Unlike the European Commission, the Competition Authority is authorised to impose fines on individuals for competition law violations.(1) The authority stated in 2010 that it would take account of companies picking up the tab for their employees' individual fines when deciding on a potential downward adjustment of the company's fine.(2) In October 2011 it warned that a company paying fines levied on individual employees could even result in an increase in the company's fine.(3) The Association of General Practitioners recently found out that the authority means business: its basic fine was increased by 5% because it had promised to pay the fines imposed on two of its officials (for further details please see "Trade associations should beware of their recommendations").

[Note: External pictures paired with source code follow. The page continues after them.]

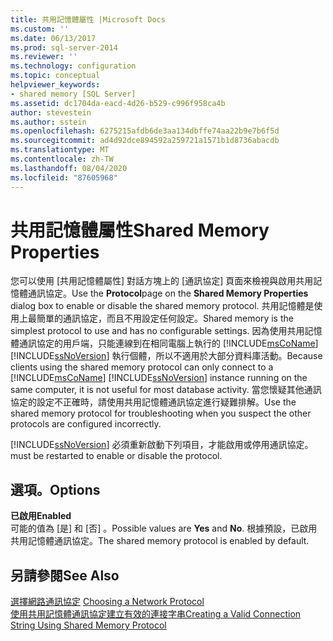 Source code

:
 ```yaml
---
title: 共用記憶體屬性 |Microsoft Docs
ms.custom: ''
ms.date: 06/13/2017
ms.prod: sql-server-2014
ms.reviewer: ''
ms.technology: configuration
ms.topic: conceptual
helpviewer_keywords:
- shared memory [SQL Server]
ms.assetid: dc1704da-eacd-4d26-b529-c996f958ca4b
author: stevestein
ms.author: sstein
ms.openlocfilehash: 6275215afdb6de3aa134dbffe74aa22b9e7b6f5d
ms.sourcegitcommit: ad4d92dce894592a259721a1571b1d8736abacdb
ms.translationtype: MT
ms.contentlocale: zh-TW
ms.lasthandoff: 08/04/2020
ms.locfileid: "87605968"
---
```

# <a name="shared-memory-properties"></a><span data-ttu-id="3df41-102">共用記憶體屬性</span><span class="sxs-lookup"><span data-stu-id="3df41-102">Shared Memory Properties</span></span>
  <span data-ttu-id="3df41-103">您可以使用 [共用記憶體屬性] 對話方塊上的 [通訊協定] 頁面來檢視與啟用共用記憶體通訊協定。</span><span class="sxs-lookup"><span data-stu-id="3df41-103">Use the **Protocol**page on the **Shared Memory Properties** dialog box to enable or disable the shared memory protocol.</span></span> <span data-ttu-id="3df41-104">共用記憶體是使用上最簡單的通訊協定，而且不用設定任何設定。</span><span class="sxs-lookup"><span data-stu-id="3df41-104">Shared memory is the simplest protocol to use and has no configurable settings.</span></span> <span data-ttu-id="3df41-105">因為使用共用記憶體通訊協定的用戶端，只能連線到在相同電腦上執行的 [!INCLUDE[msCoName](../../includes/msconame-md.md)] [!INCLUDE[ssNoVersion](../../includes/ssnoversion-md.md)] 執行個體，所以不適用於大部分資料庫活動。</span><span class="sxs-lookup"><span data-stu-id="3df41-105">Because clients using the shared memory protocol can only connect to a [!INCLUDE[msCoName](../../includes/msconame-md.md)] [!INCLUDE[ssNoVersion](../../includes/ssnoversion-md.md)] instance running on the same computer, it is not useful for most database activity.</span></span> <span data-ttu-id="3df41-106">當您懷疑其他通訊協定的設定不正確時，請使用共用記憶體通訊協定進行疑難排解。</span><span class="sxs-lookup"><span data-stu-id="3df41-106">Use the shared memory protocol for troubleshooting when you suspect the other protocols are configured incorrectly.</span></span>  
  
 [!INCLUDE[ssNoVersion](../../includes/ssnoversion-md.md)] <span data-ttu-id="3df41-107">必須重新啟動下列項目，才能啟用或停用通訊協定。</span><span class="sxs-lookup"><span data-stu-id="3df41-107">must be restarted to enable or disable the protocol.</span></span>  
  
## <a name="options"></a><span data-ttu-id="3df41-108">選項。</span><span class="sxs-lookup"><span data-stu-id="3df41-108">Options</span></span>  
 <span data-ttu-id="3df41-109">**已啟用**</span><span class="sxs-lookup"><span data-stu-id="3df41-109">**Enabled**</span></span>  
 <span data-ttu-id="3df41-110">可能的值為 [是]  和 [否]  。</span><span class="sxs-lookup"><span data-stu-id="3df41-110">Possible values are **Yes** and **No**.</span></span> <span data-ttu-id="3df41-111">根據預設，已啟用共用記憶體通訊協定。</span><span class="sxs-lookup"><span data-stu-id="3df41-111">The shared memory protocol is enabled by default.</span></span>  
  
## <a name="see-also"></a><span data-ttu-id="3df41-112">另請參閱</span><span class="sxs-lookup"><span data-stu-id="3df41-112">See Also</span></span>  
 <span data-ttu-id="3df41-113">[選擇網路通訊協定](../../../2014/tools/configuration-manager/choosing-a-network-protocol.md) </span><span class="sxs-lookup"><span data-stu-id="3df41-113">[Choosing a Network Protocol](../../../2014/tools/configuration-manager/choosing-a-network-protocol.md) </span></span>  
 [<span data-ttu-id="3df41-114">使用共用記憶體通訊協定建立有效的連接字串</span><span class="sxs-lookup"><span data-stu-id="3df41-114">Creating a Valid Connection String Using Shared Memory Protocol</span></span>](../../../2014/tools/configuration-manager/creating-a-valid-connection-string-using-shared-memory-protocol.md)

This appears to be the first time that a company's payment of fines levied on individuals has led to its own fine actually being increased.(4) In 2010 the authority stated that indemnification against fines levied on individuals amounts to "fine sponsoring", something which "law-abiding" companies should not do. In this context, it makes sense that a general indemnification against fines before any potential authority investigation being initiated might be regarded as giving employees 'carte blanche' to breach competition law.

Companies should, however, be aware that the authority does not seem to distinguish between general indemnifications against authority fines and indemnifications given during an authority investigation: even though the association decided during the authority's ongoing investigation that it would pay any fines imposed on individuals, its own fine was subsequently increased.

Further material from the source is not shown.